Marcello Kalowski presenta "La scuola dei Giusti nascosti"

Appuntamento sabato 9 marzo alle 21 al Teatro Giustiniano Villa di San Clemente con Marcello Kalowski, già funzionario della Hebrew Immigration Aid Service, l’organizzazione che assiste i rifugiati ebrei nei trasferimenti verso altri Paesi, per il nuovo evento della rassegna “Ti presento… Libri in Villa”.

Inizialmente dedicato all’autrice di “Una storia nera”, Antonella Lattanzi, che per sopraggiunti impegni professionali ha dovuto rinunciare all’evento, l'incontro vedrà Kalowski impegnato nella presentazione del suo romanzo “La scuola dei giusti nascosti” (Besa Edizioni).

La scuola dei giusti nascosti

In uno dei trattati del Talmud babilonese compare la figura del “Giusto” (Tsaddik), vero pilastro dell’universo, colui che sostiene tutto il peso del mondo. Nasce così, nella tradizione ebraica, la credenza che ogni generazione è “attraversata” da trentasei giusti nascosti, sconosciuti agli altri uomini e a se stessi, inconsapevoli dei poteri mistici che possiedono. Questi trentasei giusti salvano il mondo in virtù della loro ordinaria, semplice, umanità. Chiunque potrebbe essere un giusto, e se chiunque può esserlo, allora tutti devono esserlo. Questo è il senso della storia raccontata in La scuola dei giusti nascosti. Storia dell’amicizia fra due ragazze, due adolescenti, una figlia di un gerarca fascista, l’altra di una famiglia del ghetto ebraico di Roma. A legarle è un amore quasi mistico nei confronti della scuola - vista come l’ultima possibile difesa contro l’intolleranza - e la sensazione di non appartenere al loro tempo. Un tempo triste, minaccioso, che inizia alla vigilia della promulgazione delle leggi razziali e si conclude il 16 Ottobre 1943, giorno in cui gli ebrei del ghetto di Roma vengono “rastrellati” e poi deportati ad Auschwitz.
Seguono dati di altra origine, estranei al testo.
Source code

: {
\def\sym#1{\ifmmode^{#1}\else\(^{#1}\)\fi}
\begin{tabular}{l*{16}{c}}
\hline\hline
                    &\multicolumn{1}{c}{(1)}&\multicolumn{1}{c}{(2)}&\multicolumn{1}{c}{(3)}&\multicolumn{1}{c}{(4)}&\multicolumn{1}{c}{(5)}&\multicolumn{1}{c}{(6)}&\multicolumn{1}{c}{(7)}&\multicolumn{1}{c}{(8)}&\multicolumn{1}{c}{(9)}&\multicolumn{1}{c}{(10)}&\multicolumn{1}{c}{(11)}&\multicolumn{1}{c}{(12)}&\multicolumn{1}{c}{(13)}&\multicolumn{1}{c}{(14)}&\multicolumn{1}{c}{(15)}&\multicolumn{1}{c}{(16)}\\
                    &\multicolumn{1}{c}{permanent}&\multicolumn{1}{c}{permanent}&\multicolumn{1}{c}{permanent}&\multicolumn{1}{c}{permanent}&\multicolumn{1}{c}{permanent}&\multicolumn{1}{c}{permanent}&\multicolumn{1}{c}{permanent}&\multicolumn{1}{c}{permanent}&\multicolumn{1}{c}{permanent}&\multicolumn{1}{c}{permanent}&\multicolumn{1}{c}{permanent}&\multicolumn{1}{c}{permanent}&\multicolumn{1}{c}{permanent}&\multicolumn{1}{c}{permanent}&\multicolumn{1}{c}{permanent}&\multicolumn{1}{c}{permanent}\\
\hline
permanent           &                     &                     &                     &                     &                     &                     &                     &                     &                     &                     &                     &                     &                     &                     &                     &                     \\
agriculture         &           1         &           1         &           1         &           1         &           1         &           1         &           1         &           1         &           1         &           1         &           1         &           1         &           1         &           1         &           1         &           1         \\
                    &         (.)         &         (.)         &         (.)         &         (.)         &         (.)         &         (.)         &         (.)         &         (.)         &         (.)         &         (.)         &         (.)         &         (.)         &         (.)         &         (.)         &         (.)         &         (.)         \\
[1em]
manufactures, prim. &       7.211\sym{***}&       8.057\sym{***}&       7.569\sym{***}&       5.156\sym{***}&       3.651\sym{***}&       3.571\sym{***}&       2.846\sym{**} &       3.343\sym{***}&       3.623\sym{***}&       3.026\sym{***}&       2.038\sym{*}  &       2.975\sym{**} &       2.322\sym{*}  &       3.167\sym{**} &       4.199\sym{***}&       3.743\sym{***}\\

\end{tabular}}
L’incontro con Kalowski (e la narrazione legata romanzo) oltre ad inserirsi a pieno titolo nel ciclo d’incontri promosso ed organizzato dal Comune di San Clemente, vuole rappresentare, accanto a quello che è il recupero di una memoria storica da preservare, un momento di forte riflessione sulla figura della donna - entrambe le protagonisti del libro sono donne - a poche ore dalla ricorrenza mondiale dell’8 Marzo.

Sala della biblioteca intitolata ad Anna Frank

In occasione della ricorrenza dell’8 Marzo, la Giunta comunale ha inoltre assunto la decisione d’intitolare la sala che ospita la seconda sede della Biblioteca “G. Tasini”, collocata all’interno dell’ex Scuola Media di San Clemente, ad Anna Frank: deportata e autrice ebrea tedesca, divenuta un simbolo della Shoah per il suo diario, scritto nel periodo in cui lei e la famiglia si nascondevano dai nazisti, e per la sua tragica morte nel campo di concentramento di Bergen-Belsen.